The EU’s amendments to the Regulation have not changed the upcoming total ban on the purchase, import or transfer into the EU of crude oil and petroleum products originating or exported from Russia. The ban on crude oil imports will be effective from 5 December 2022. The ban on petroleum products imports will be effective from 5 February 2023. The brokerage and insurance of such imports will be banned from the same dates.

Members should carefully note these deadlines and ensure they are not involved in any transport to which these provisions apply, otherwise Members will likely be in breach of sanctions.

The amendments to the Regulation have clarified that EU insurers are permitted to pay claims after those deadlines if both the transport and the insurance coverage were sanctions compliant and had ceased by the relevant date. Of course, this is not a guarantee of ITIC cover in each individual case, which will turn on its facts.

The amendments to the Regulation confirm that it will continue to be permitted to transport crude oil and petroleum products that originate in a third country and are only being loaded in, departing from or transiting through Russia, provided that both the origin and the owner of those goods are non-Russian.

The Price Cap

The coming EU price caps will apply to the transport to third countries of crude oil and petroleum products that either originate in Russia or are exported from Russia. All such transport, as well as management, agency, and brokerage services in respect of such transport, will be prohibited unless the purchase price per barrel of the cargo is within the price cap. The crude oil price cap will apply from 5 December 2022 and the petroleum products price cap will apply from 5 February 2023.

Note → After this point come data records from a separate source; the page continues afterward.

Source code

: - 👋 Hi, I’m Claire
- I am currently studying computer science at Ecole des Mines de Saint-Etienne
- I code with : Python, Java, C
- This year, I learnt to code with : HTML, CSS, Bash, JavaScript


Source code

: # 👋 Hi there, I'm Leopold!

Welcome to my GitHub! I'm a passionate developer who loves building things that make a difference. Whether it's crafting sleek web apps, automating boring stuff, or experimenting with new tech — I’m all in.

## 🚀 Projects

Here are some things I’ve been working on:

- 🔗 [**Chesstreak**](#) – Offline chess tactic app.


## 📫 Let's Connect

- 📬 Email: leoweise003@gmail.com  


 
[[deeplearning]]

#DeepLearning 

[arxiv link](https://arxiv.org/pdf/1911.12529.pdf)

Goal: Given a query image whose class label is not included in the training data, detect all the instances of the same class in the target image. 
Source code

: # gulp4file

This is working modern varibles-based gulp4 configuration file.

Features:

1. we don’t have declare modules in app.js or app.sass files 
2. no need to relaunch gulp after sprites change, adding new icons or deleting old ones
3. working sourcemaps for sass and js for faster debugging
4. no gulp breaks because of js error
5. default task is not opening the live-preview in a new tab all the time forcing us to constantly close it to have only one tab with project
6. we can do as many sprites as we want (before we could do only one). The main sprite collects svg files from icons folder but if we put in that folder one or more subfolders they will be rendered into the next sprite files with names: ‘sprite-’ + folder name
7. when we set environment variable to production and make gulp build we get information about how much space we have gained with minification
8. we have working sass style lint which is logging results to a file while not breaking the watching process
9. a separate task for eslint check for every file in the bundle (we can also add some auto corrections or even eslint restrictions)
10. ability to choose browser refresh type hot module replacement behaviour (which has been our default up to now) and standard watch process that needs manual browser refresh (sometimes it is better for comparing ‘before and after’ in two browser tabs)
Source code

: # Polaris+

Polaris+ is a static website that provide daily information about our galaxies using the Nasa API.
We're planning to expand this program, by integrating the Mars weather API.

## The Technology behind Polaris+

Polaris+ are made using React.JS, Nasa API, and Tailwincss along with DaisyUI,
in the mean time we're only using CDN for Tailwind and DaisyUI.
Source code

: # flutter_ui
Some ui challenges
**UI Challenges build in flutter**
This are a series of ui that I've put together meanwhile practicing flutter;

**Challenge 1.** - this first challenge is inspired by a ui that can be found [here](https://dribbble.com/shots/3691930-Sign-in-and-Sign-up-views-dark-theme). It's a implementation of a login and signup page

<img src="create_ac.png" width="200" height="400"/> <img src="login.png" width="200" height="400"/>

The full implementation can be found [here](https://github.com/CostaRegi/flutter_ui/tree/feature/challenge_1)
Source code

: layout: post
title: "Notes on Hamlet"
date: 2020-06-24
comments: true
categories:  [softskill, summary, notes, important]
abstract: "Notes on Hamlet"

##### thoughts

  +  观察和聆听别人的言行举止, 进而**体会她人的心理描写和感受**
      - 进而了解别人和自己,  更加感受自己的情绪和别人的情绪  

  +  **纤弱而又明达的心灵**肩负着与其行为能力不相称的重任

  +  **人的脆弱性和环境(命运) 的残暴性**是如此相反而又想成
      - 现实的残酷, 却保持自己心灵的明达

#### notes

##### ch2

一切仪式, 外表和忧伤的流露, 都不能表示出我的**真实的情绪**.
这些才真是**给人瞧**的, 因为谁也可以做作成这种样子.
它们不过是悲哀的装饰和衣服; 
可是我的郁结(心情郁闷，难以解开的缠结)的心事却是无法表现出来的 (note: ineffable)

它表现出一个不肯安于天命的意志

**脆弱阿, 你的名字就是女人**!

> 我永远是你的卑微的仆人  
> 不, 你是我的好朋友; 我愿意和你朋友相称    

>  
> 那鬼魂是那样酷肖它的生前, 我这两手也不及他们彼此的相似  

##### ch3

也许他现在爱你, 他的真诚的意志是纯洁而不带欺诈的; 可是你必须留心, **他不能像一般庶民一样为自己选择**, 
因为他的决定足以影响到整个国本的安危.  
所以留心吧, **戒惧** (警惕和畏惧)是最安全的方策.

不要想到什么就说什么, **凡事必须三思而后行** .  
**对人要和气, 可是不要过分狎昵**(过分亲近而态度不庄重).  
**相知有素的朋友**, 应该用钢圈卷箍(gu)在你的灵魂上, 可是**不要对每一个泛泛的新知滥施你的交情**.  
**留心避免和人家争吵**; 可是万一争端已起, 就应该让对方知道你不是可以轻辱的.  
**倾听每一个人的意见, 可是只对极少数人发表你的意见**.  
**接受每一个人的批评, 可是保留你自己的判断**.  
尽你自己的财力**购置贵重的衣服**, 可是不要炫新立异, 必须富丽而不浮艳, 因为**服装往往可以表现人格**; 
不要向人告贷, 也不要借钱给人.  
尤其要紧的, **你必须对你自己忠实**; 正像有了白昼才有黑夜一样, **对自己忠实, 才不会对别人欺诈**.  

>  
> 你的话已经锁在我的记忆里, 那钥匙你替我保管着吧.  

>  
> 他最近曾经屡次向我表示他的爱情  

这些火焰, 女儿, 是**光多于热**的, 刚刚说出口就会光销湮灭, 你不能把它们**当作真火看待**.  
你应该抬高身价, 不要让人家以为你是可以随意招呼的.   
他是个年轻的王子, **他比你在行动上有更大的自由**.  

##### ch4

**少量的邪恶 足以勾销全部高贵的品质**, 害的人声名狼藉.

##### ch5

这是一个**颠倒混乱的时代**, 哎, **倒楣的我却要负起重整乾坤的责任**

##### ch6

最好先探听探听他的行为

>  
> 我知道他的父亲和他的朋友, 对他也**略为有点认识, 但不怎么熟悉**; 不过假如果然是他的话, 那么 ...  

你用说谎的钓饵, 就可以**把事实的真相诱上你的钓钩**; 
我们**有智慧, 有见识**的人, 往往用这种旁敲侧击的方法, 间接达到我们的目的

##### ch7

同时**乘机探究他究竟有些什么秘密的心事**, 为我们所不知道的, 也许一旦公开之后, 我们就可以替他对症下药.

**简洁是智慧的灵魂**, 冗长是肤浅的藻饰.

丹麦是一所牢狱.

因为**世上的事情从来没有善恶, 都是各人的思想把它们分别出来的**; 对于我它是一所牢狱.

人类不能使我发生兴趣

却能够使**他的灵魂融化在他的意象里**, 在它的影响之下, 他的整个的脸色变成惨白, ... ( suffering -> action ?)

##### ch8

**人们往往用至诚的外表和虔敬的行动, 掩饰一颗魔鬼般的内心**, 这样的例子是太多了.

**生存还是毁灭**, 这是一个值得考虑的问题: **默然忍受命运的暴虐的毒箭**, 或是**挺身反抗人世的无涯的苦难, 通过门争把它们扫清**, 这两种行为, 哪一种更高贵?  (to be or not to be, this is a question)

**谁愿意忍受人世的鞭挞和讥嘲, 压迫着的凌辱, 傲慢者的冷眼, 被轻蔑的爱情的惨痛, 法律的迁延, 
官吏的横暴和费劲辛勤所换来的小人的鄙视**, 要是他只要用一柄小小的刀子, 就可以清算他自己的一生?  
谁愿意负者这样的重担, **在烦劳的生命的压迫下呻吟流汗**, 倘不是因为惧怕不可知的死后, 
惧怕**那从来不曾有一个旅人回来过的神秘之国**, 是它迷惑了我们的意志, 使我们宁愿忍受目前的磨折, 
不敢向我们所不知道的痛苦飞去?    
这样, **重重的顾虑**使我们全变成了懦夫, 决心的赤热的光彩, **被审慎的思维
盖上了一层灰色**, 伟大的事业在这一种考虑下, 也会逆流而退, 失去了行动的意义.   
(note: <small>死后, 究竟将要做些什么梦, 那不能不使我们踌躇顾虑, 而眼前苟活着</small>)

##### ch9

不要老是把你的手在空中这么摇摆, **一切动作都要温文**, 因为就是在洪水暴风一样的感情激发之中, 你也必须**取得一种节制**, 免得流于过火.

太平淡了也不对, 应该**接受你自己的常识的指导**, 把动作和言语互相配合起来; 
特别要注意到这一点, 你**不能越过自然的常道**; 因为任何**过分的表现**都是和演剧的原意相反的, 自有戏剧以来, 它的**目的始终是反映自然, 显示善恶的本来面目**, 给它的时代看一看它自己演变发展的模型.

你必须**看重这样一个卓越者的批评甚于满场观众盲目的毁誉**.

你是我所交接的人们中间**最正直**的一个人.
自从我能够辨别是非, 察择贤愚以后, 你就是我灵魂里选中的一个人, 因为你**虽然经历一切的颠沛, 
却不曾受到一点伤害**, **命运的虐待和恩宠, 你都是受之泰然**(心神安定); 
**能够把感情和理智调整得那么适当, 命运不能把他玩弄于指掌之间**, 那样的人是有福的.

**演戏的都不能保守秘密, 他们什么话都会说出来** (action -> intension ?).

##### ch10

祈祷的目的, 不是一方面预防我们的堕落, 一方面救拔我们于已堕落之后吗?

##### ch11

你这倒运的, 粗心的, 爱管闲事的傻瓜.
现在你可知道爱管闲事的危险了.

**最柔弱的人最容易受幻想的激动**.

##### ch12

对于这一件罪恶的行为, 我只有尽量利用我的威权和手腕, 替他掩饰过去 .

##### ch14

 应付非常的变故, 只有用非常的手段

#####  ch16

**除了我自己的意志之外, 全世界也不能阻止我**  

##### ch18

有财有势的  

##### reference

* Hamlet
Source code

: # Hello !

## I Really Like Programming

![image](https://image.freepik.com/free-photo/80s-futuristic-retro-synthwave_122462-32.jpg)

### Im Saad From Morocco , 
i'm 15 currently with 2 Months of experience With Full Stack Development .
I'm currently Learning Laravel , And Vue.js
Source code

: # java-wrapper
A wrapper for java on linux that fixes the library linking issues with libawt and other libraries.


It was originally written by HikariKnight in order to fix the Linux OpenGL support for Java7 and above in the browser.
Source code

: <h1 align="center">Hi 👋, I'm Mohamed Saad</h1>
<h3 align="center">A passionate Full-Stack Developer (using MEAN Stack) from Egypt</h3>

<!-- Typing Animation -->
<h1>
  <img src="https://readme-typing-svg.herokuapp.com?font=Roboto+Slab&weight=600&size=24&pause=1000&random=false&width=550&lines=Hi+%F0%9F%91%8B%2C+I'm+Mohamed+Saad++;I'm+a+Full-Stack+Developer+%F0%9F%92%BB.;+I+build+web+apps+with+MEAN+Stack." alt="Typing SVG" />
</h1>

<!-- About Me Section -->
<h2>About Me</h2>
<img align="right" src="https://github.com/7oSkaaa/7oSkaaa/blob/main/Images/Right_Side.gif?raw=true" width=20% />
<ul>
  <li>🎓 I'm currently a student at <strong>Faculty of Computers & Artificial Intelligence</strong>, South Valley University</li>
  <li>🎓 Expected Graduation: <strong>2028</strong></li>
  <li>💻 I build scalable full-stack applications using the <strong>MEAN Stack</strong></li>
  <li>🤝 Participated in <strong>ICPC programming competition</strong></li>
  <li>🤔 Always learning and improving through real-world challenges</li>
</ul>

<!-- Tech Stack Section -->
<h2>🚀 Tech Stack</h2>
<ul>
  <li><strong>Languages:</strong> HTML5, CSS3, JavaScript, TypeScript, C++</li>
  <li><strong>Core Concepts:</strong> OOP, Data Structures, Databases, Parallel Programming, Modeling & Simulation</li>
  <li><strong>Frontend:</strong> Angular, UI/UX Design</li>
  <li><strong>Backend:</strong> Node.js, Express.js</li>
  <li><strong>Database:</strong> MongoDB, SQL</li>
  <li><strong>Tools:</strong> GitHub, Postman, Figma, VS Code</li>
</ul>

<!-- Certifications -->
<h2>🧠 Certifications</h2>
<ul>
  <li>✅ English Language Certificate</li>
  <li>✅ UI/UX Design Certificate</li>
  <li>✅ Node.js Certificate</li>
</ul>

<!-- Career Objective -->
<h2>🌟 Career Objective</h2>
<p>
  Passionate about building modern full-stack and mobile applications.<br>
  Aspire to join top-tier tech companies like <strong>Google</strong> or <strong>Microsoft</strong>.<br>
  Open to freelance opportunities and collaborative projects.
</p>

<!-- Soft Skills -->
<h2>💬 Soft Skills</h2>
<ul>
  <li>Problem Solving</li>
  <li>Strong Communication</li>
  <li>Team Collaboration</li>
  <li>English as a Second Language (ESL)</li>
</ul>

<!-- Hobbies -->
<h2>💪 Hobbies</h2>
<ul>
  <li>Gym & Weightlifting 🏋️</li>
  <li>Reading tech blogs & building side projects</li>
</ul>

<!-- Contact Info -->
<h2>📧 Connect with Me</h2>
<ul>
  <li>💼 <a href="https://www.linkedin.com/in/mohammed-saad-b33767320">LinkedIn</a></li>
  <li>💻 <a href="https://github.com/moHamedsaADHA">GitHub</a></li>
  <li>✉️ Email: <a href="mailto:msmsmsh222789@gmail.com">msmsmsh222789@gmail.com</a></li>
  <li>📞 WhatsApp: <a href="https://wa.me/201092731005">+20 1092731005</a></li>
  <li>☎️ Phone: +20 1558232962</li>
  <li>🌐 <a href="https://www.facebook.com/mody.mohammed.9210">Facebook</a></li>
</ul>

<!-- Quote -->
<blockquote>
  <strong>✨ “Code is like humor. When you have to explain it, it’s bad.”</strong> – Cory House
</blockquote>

The levels of the price caps are yet to be announced and look set to vary from time to time (at the time of writing, discussions of an EU price cap of US$ 60 a barrel for Russian crude oil were being reported). Once the first price caps are announced, each time they are varied, a grace period of 90 days are meant to apply to transports that (a) are based on a contract concluded before the latest price cap change, and (b) were within the price cap applicable at the time the relevant contract was made.

UK

Similar legislation has been introduced by the UK, providing for the issuing and use of a “General Licence” in order to benefit from the price cap exception, and bringing forward the date of the UK’s oil import ban from the end of December to 5 December 2022 (see the UK Government press release here).

US

The Treasury Department has similarly issued guidance on 22 November 2022 about its policies on the transport of Russian oil and implementation of a price cap in early December.

These can be found here: Guidance on Implementation of the Price Cap Policy for Crude Oil of Russian Federation Origin; Publication of Russia-related Determination; Issuance of Russia-related General Licenses | U.S. Department of the Treasury

If ITIC members become aware, or have concerns, that their clients and/or parties in a transaction have become a sanctioned entity, or are concerned as to whether the sanctions regimes apply to any of their transactions, they should contact specialist sanctions lawyers as soon as possible. There is a dedicated Russia-Ukraine conflict page on the ITIC website, where you can find further circulars and podcasts on the topic.

Please note that the sanctions landscape changes continually. This guidance is based on the sanctions in force at the date of publishing only. It identifies only some of the key prohibitions and does not constitute legal advice. It is provided for general information purposes only and should not be understood as guidance on any particular claim or trade, or an assurance that ITIC will cover any particular claim.  Whilst we have taken reasonable care to ensure the information in this circular is correct on the date of publication, it is provided without any guarantee or warranty as to its accuracy.